_TASK DIRECTIONS_
Search the listing below for the word "high" and copy each line where it appears.
- - - -
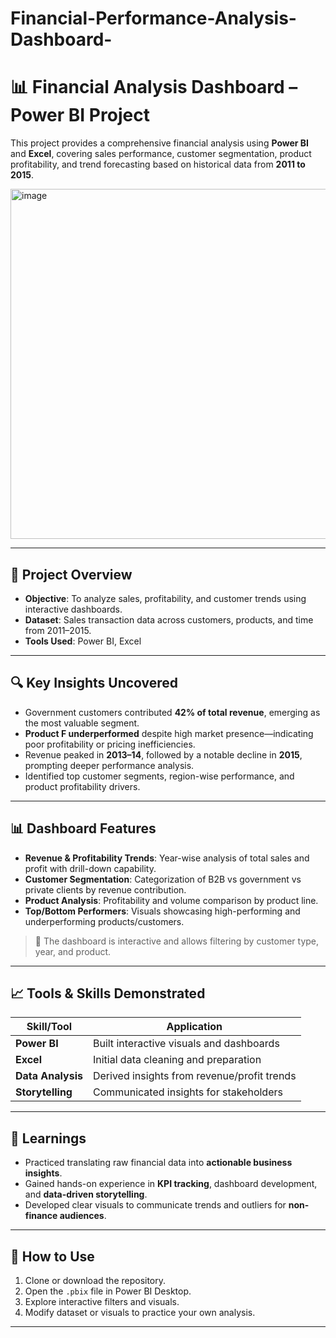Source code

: # Financial-Performance-Analysis-Dashboard-
# 📊 Financial Analysis Dashboard – Power BI Project

This project provides a comprehensive financial analysis using **Power BI** and **Excel**, covering sales performance, customer segmentation, product profitability, and trend forecasting based on historical data from **2011 to 2015**.


<img width="1012" height="560" alt="image" src="https://github.com/user-attachments/assets/29ddbaf4-8868-4417-9ea3-cf7509df0b71" />

---

## 📁 Project Overview

- **Objective**: To analyze sales, profitability, and customer trends using interactive dashboards.
- **Dataset**: Sales transaction data across customers, products, and time from 2011–2015.
- **Tools Used**: Power BI, Excel

---

## 🔍 Key Insights Uncovered

- Government customers contributed **42% of total revenue**, emerging as the most valuable segment.
- **Product F underperformed** despite high market presence—indicating poor profitability or pricing inefficiencies.
- Revenue peaked in **2013–14**, followed by a notable decline in **2015**, prompting deeper performance analysis.
- Identified top customer segments, region-wise performance, and product profitability drivers.

---

## 📊 Dashboard Features

- **Revenue & Profitability Trends**: Year-wise analysis of total sales and profit with drill-down capability.
- **Customer Segmentation**: Categorization of B2B vs government vs private clients by revenue contribution.
- **Product Analysis**: Profitability and volume comparison by product line.
- **Top/Bottom Performers**: Visuals showcasing high-performing and underperforming products/customers.

> 📌 The dashboard is interactive and allows filtering by customer type, year, and product.

---

## 📈 Tools & Skills Demonstrated

| Skill/Tool        | Application                                |
|-------------------|---------------------------------------------|
| **Power BI**      | Built interactive visuals and dashboards    |
| **Excel**         | Initial data cleaning and preparation       |
| **Data Analysis** | Derived insights from revenue/profit trends |
| **Storytelling**  | Communicated insights for stakeholders      |

---

## 🧠 Learnings

- Practiced translating raw financial data into **actionable business insights**.
- Gained hands-on experience in **KPI tracking**, dashboard development, and **data-driven storytelling**.
- Developed clear visuals to communicate trends and outliers for **non-finance audiences**.

---

## 📌 How to Use

1. Clone or download the repository.
2. Open the `.pbix` file in Power BI Desktop.
3. Explore interactive filters and visuals.
4. Modify dataset or visuals to practice your own analysis.


---

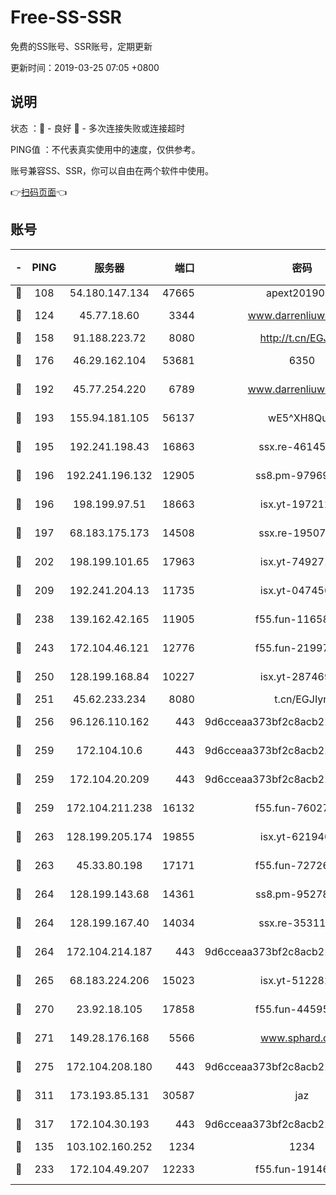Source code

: # Free-SS-SSR

免费的SS账号、SSR账号，定期更新

更新时间：2019-03-25 07:05 +0800

## 说明

状态     ：🙂 - 良好 🙁 - 多次连接失败或连接超时

PING值   ：不代表真实使用中的速度，仅供参考。

账号兼容SS、SSR，你可以自由在两个软件中使用。

👉[扫码页面](https://liesauer.github.io/Free-SS-SSR/)👈

## 账号

|-|PING|服务器|端口|密码|加密方式|区域|
|:----:|:----:|:-----:|-----:|:----:|:----:|:----:|
|🙂|108|54.180.147.134|47665|apext2019001|chacha20|KR|
|🙂|124|45.77.18.60|3344|www.darrenliuwei.com|aes-256-cfb|JP|
|🙂|158|91.188.223.72|8080|http://t.cn/EGJIyrl|rc4-md5|RU|
|🙂|176|46.29.162.104|53681|6350|aes-128-ctr|RU|
|🙂|192|45.77.254.220|6789|www.darrenliuwei.com|aes-256-cfb|SG|
|🙂|193|155.94.181.105|56137|wE5^XH8Quw|aes-256-cfb|US|
|🙂|195|192.241.198.43|16863|ssx.re-46145720|aes-256-cfb|US|
|🙂|196|192.241.196.132|12905|ss8.pm-97969807|aes-256-cfb|US|
|🙂|196|198.199.97.51|18663|isx.yt-19721289|aes-256-cfb|US|
|🙂|197|68.183.175.173|14508|ssx.re-19507482|aes-256-cfb|US|
|🙂|202|198.199.101.65|17963|isx.yt-74927147|aes-256-cfb|US|
|🙂|209|192.241.204.13|11735|isx.yt-04745009|aes-256-cfb|US|
|🙂|238|139.162.42.165|11905|f55.fun-11658175|aes-256-cfb|SG|
|🙂|243|172.104.46.121|12776|f55.fun-21997792|aes-256-cfb|SG|
|🙂|250|128.199.168.84|10227|isx.yt-28746915|aes-256-cfb|SG|
|🙂|251|45.62.233.234|8080|t.cn/EGJIyrl|rc4-md5|CA|
|🙂|256|96.126.110.162|443|9d6cceaa373bf2c8acb22e60b6a58be6|aes-256-cfb|US|
|🙂|259|172.104.10.6|443|9d6cceaa373bf2c8acb22e60b6a58be6|aes-256-cfb|US|
|🙂|259|172.104.20.209|443|9d6cceaa373bf2c8acb22e60b6a58be6|aes-256-cfb|US|
|🙂|259|172.104.211.238|16132|f55.fun-76027787|aes-256-cfb|US|
|🙂|263|128.199.205.174|19855|isx.yt-62194015|aes-256-cfb|SG|
|🙂|263|45.33.80.198|17171|f55.fun-72726729|aes-256-cfb|US|
|🙂|264|128.199.143.68|14361|ss8.pm-95278074|aes-256-cfb|SG|
|🙂|264|128.199.167.40|14034|ssx.re-35311093|aes-256-cfb|SG|
|🙂|264|172.104.214.187|443|9d6cceaa373bf2c8acb22e60b6a58be6|aes-256-cfb|US|
|🙂|265|68.183.224.206|15023|isx.yt-51228211|aes-256-cfb|SG|
|🙂|270|23.92.18.105|17858|f55.fun-44595714|aes-256-cfb|US|
|🙂|271|149.28.176.168|5566|www.sphard.com|aes-256-cfb|AU|
|🙂|275|172.104.208.180|443|9d6cceaa373bf2c8acb22e60b6a58be6|aes-256-cfb|US|
|🙂|311|173.193.85.131|30587|jaz|aes-256-cfb|US|
|🙂|317|172.104.30.193|443|9d6cceaa373bf2c8acb22e60b6a58be6|aes-256-cfb|US|
|🙂|135|103.102.160.252|1234|1234|rc4-md5|JP|
|🙂|233|172.104.49.207|12233|f55.fun-19146730|aes-256-cfb|SG|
- - - -
_OUTPUT_
- **Product F underperformed** despite high market presence—indicating poor profitability or pricing inefficiencies.
- **Top/Bottom Performers**: Visuals showcasing high-performing and underperforming products/customers.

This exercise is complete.